In [1]:
# Mount Google Drive
from google.colab import drive
drive.mount('/content/drive')

Mounted at /content/drive


In [2]:
import pandas as pd
import numpy as np
import tensorflow as tf
from tensorflow.keras.layers import (
    Input, Conv1D, Bidirectional, LSTM, GRU, Dropout, Dense
)
from tensorflow.keras.models import Model
from tensorflow.keras.optimizers import Adam
from tensorflow.keras.callbacks import EarlyStopping
import lightgbm as lgb
from sklearn.metrics import (
    accuracy_score, precision_score, recall_score,
    f1_score, roc_auc_score, confusion_matrix
)
import random
import warnings

# Reproducibility
SEED = 42
random.seed(SEED)
np.random.seed(SEED)
tf.random.set_seed(SEED)

warnings.filterwarnings("ignore")

# Load & Prepare Data
file_path = '/content/drive/MyDrive/MRP/final_dataset.csv'
df = pd.read_csv(file_path, parse_dates=['date'])
df = df.sort_values(['symbol','date']).reset_index(drop=True)

# Compute 1-day lagged return and drop NaNs
df['return_1d_lag1'] = df.groupby('symbol')['return_1d'].shift(1)
df = df.dropna(subset=['return_1d_lag1']).reset_index(drop=True)

# Define Features & Parameters
price_feats  = ['adj close', 'log_volume', 'ma_10', 'vol_30', 'rsi_14', 'return_1d_lag1']
news_feats   = ['avg_sentiment', 'avg_sentiment_confidence', 'sentiment_std_7']
static_feats = price_feats + news_feats + ['day_of_week']
TARGET       = 'target'
SEQ_LEN      = 30

# Generate Sequences & Static Vectors
Xs, static_X, ys, dates = [], [], [], []
for sym, grp in df.groupby('symbol'):
    grp = grp.sort_values('date').reset_index(drop=True)
    arr    = grp[price_feats].values
    stat   = grp[static_feats].values
    labels = grp[TARGET].values
    dts    = grp['date'].values
    for i in range(SEQ_LEN, len(grp)):
        Xs.append(arr[i-SEQ_LEN:i])
        static_X.append(stat[i])
        ys.append(labels[i])
        dates.append(dts[i])

X         = np.stack(Xs).astype('float32')       # (N, SEQ_LEN, len(price_feats))
static_X  = np.stack(static_X).astype('float32') # (N, len(static_feats))
y         = np.array(ys, dtype='float32')
dates     = np.array(dates)

# Chronological Split
train_mask = dates <= np.datetime64('2021-12-31')
val_mask   = (dates > np.datetime64('2021-12-31')) & (dates <= np.datetime64('2022-12-31'))
test_mask  = dates > np.datetime64('2022-12-31')

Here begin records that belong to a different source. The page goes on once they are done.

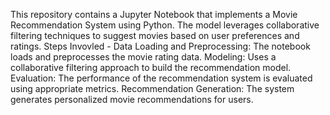 This repository contains a Jupyter Notebook that implements a Movie Recommendation System using Python. The model leverages collaborative filtering techniques to suggest movies based on user preferences and ratings.
Steps Invovled - 
Data Loading and Preprocessing: The notebook loads and preprocesses the movie rating data.
Modeling: Uses a collaborative filtering approach to build the recommendation model.
Evaluation: The performance of the recommendation system is evaluated using appropriate metrics.
Recommendation Generation: The system generates personalized movie recommendations for users.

X_train, X_val, X_test         = X[train_mask], X[val_mask], X[test_mask]
static_train, static_val, static_test = static_X[train_mask], static_X[val_mask], static_X[test_mask]
y_train, y_val, y_test         = y[train_mask], y[val_mask], y[test_mask]

print(f"Samples: Train={len(y_train)}, Val={len(y_val)}, Test={len(y_test)}")

# Build CNN–BiLSTM–GRU Embedding Model
n_feats = X_train.shape[2]
inputs = Input(shape=(SEQ_LEN, n_feats))
x = Conv1D(32, 3, padding='same', activation='relu')(inputs)
x = Conv1D(32, 3, padding='same', activation='relu')(x)
x = Bidirectional(LSTM(64, return_sequences=True))(x)
x = GRU(32)(x)
embed_output = Dropout(0.2)(x)  # embedding vector
outputs = Dense(1, activation='sigmoid')(embed_output)
model = Model(inputs, outputs)

model.compile(
    loss='binary_crossentropy',
    optimizer=Adam(learning_rate=1e-3),
    metrics=['accuracy']
)
model.summary()

# Train with Early Stopping
early_stop = EarlyStopping(monitor='val_loss', patience=3, restore_best_weights=True)
model.fit(
    X_train, y_train,
    validation_data=(X_val, y_val),
    epochs=20,
    batch_size=1024,
    callbacks=[early_stop],
    verbose=2
)

# Extract Embeddings
embed_model = Model(inputs, embed_output)
emb_train = embed_model.predict(X_train, batch_size=1024)
emb_val   = embed_model.predict(X_val,   batch_size=1024)
emb_test  = embed_model.predict(X_test,  batch_size=1024)

# Combine with Static Features
train_feat = np.hstack([emb_train, static_train])
val_feat   = np.hstack([emb_val,   static_val])
test_feat  = np.hstack([emb_test,  static_test])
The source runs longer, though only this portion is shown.